The Senate voted Thursday afternoon in favor of passing a bill reversing the Biden administration's recent actions allowing beef imports from Paraguay, which has a history of cattle-borne illness.

In a 70-25 vote, the Senate approved the Congressional Review Act resolution, rendering it veto-proof. Sens. Jon Tester, D-Mont., and Mike Rounds, R-S.D., introduced the bipartisan resolution in February, which has been widely endorsed by cattle and farm industry groups, arguing that the Department of Agriculture's (USDA) actions could have negative consequences on the U.S. food supply.

"President Biden butchered this decision," Tester said in a statement after the bill passed. "By cutting corners to resume beef imports from a country with a recent history of foot-and-mouth disease, the Biden Administration is jeopardizing our food supply and giving Montana consumers and producers a raw deal."

"We cannot allow beef imports from Paraguay until we have data that shows they are meeting the same high animal health standards as American ranchers, and I’m proud to have secured bipartisan support in the Senate to force the Biden administration to reverse course."

In November, the USDA's Animal and Plant Health Inspection Service finalized regulations allowing Paraguayan beef imports and issued a series of conditions that importers must meet to ensure that livestock diseases are not present in shipped products. The agency then began implementation of the rules one month later, despite criticism from lawmakers and U.S. industry groups.

Paraguay's livestock industry, though, has a history of foot-and-mouth disease (FMD), which spreads quickly among livestock and could severely threaten the U.S. economy. As a result, beef imports from the South American nation have been barred in the U.S. for years.

"South Dakota is known for having high quality beef produced by hard-working farmers and ranchers across the state," said Rounds. "We have very high standards regarding the quality of our beef. Unfortunately, Paraguay does not have the same history of enforcing health and safety standards that we do. Our inspectors haven’t been to Paraguay in ten years."

The Biden administration's actions lift a long-standing ban on Paraguayan beef imports. Paraguay's livestock industry has a history of foot-and-mouth disease, which spreads quickly among livestock and could severely threaten the U.S. economy.
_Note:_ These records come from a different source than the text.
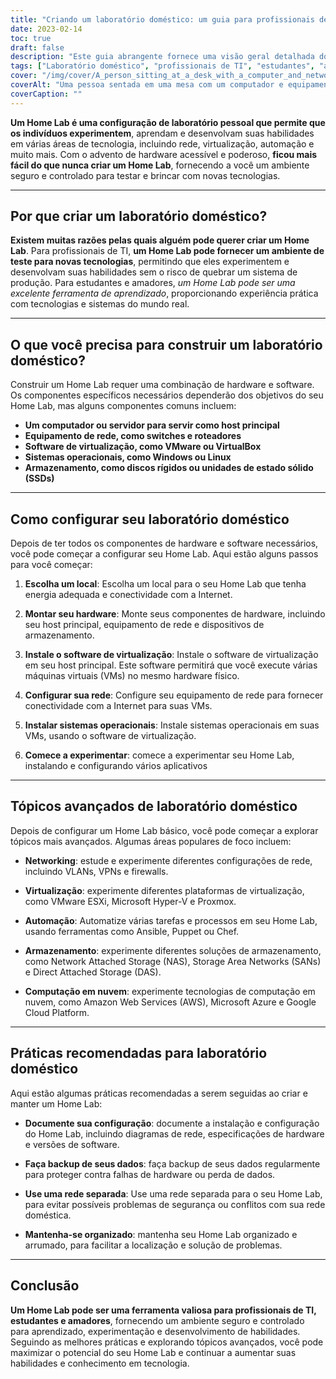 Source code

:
 ```yaml
---
title: "Criando um laboratório doméstico: um guia para profissionais de TI, estudantes e amadores"
date: 2023-02-14
toc: true
draft: false
description: "Este guia abrangente fornece uma visão geral detalhada do que é um Home Lab, por que criar um, quais componentes são necessários, como configurá-lo, tópicos avançados a serem explorados e práticas recomendadas a serem seguidas."
tags: ["Laboratório doméstico", "profissionais de TI", "estudantes", "amadores", "rede", "virtualização", "automação", "hardware", "Programas", "Melhores Práticas", "guia"]
cover: "/img/cover/A_person_sitting_at_a_desk_with_a_computer_and_networking.png"
coverAlt: "Uma pessoa sentada em uma mesa com um computador e equipamento de rede, cercada por livros e anotações."
coverCaption: ""
---
```


**Um Home Lab é uma configuração de laboratório pessoal que permite que os indivíduos experimentem**, aprendam e desenvolvam suas habilidades em várias áreas de tecnologia, incluindo rede, virtualização, automação e muito mais. Com o advento de hardware acessível e poderoso, **ficou mais fácil do que nunca criar um Home Lab**, fornecendo a você um ambiente seguro e controlado para testar e brincar com novas tecnologias.

______

## Por que criar um laboratório doméstico?

**Existem muitas razões pelas quais alguém pode querer criar um Home Lab**. Para profissionais de TI, **um Home Lab pode fornecer um ambiente de teste para novas tecnologias**, permitindo que eles experimentem e desenvolvam suas habilidades sem o risco de quebrar um sistema de produção. Para estudantes e amadores, *um Home Lab pode ser uma excelente ferramenta de aprendizado*, proporcionando experiência prática com tecnologias e sistemas do mundo real.

______

## O que você precisa para construir um laboratório doméstico?

Construir um Home Lab requer uma combinação de hardware e software. Os componentes específicos necessários dependerão dos objetivos do seu Home Lab, mas alguns componentes comuns incluem:

- **Um computador ou servidor para servir como host principal**
- **Equipamento de rede, como switches e roteadores**
- **Software de virtualização, como VMware ou VirtualBox**
- **Sistemas operacionais, como Windows ou Linux**
- **Armazenamento, como discos rígidos ou unidades de estado sólido (SSDs)**

______

## Como configurar seu laboratório doméstico

Depois de ter todos os componentes de hardware e software necessários, você pode começar a configurar seu Home Lab. Aqui estão alguns passos para você começar:

1. **Escolha um local**: Escolha um local para o seu Home Lab que tenha energia adequada e conectividade com a Internet.

2. **Montar seu hardware**: Monte seus componentes de hardware, incluindo seu host principal, equipamento de rede e dispositivos de armazenamento.

3. **Instale o software de virtualização**: Instale o software de virtualização em seu host principal. Este software permitirá que você execute várias máquinas virtuais (VMs) no mesmo hardware físico.

4. **Configurar sua rede**: Configure seu equipamento de rede para fornecer conectividade com a Internet para suas VMs.

5. **Instalar sistemas operacionais**: Instale sistemas operacionais em suas VMs, usando o software de virtualização.

6. **Comece a experimentar**: comece a experimentar seu Home Lab, instalando e configurando vários aplicativos

______

## Tópicos avançados de laboratório doméstico

Depois de configurar um Home Lab básico, você pode começar a explorar tópicos mais avançados. Algumas áreas populares de foco incluem:

- **Networking**: estude e experimente diferentes configurações de rede, incluindo VLANs, VPNs e firewalls.

- **Virtualização**: experimente diferentes plataformas de virtualização, como VMware ESXi, Microsoft Hyper-V e Proxmox.

- **Automação**: Automatize várias tarefas e processos em seu Home Lab, usando ferramentas como Ansible, Puppet ou Chef.

- **Armazenamento**: experimente diferentes soluções de armazenamento, como Network Attached Storage (NAS), Storage Area Networks (SANs) e Direct Attached Storage (DAS).

- **Computação em nuvem**: experimente tecnologias de computação em nuvem, como Amazon Web Services (AWS), Microsoft Azure e Google Cloud Platform.

______

## Práticas recomendadas para laboratório doméstico

Aqui estão algumas práticas recomendadas a serem seguidas ao criar e manter um Home Lab:

- **Documente sua configuração**: documente a instalação e configuração do Home Lab, incluindo diagramas de rede, especificações de hardware e versões de software.

- **Faça backup de seus dados**: faça backup de seus dados regularmente para proteger contra falhas de hardware ou perda de dados.

- **Use uma rede separada**: Use uma rede separada para o seu Home Lab, para evitar possíveis problemas de segurança ou conflitos com sua rede doméstica.

- **Mantenha-se organizado**: mantenha seu Home Lab organizado e arrumado, para facilitar a localização e solução de problemas.

______

## Conclusão

**Um Home Lab pode ser uma ferramenta valiosa para profissionais de TI, estudantes e amadores**, fornecendo um ambiente seguro e controlado para aprendizado, experimentação e desenvolvimento de habilidades. Seguindo as melhores práticas e explorando tópicos avançados, você pode maximizar o potencial do seu Home Lab e continuar a aumentar suas habilidades e conhecimento em tecnologia.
USDA's actions came after a push from Paraguayan officials who argued that the industry was vital for the nation and that the country's government had taken steps to ensure the health of its cattle.

According to a readout of a September meeting between the Paraguayan government and the White House Office of the United States Trade Representative, the two sides discussed the process of authorization. Paraguayan officials expressed their desire to resume raw beef product trade "as soon as possible."

Paraguayan cattle industry associations and government agencies, including the Embassy of Paraguay to the U.S., submitted comments in May 2023 in response to the proposed version of the regulations finalized last year. The comments similarly urged the USDA to immediately allow beef imports.

"The Government of Paraguay and its diplomatic representation here in Washington are more than open to providing additional assurances regarding our compliance with the United States' safety standards," a spokesperson for the Embassy of Paraguay told Fox News Digital in a statement.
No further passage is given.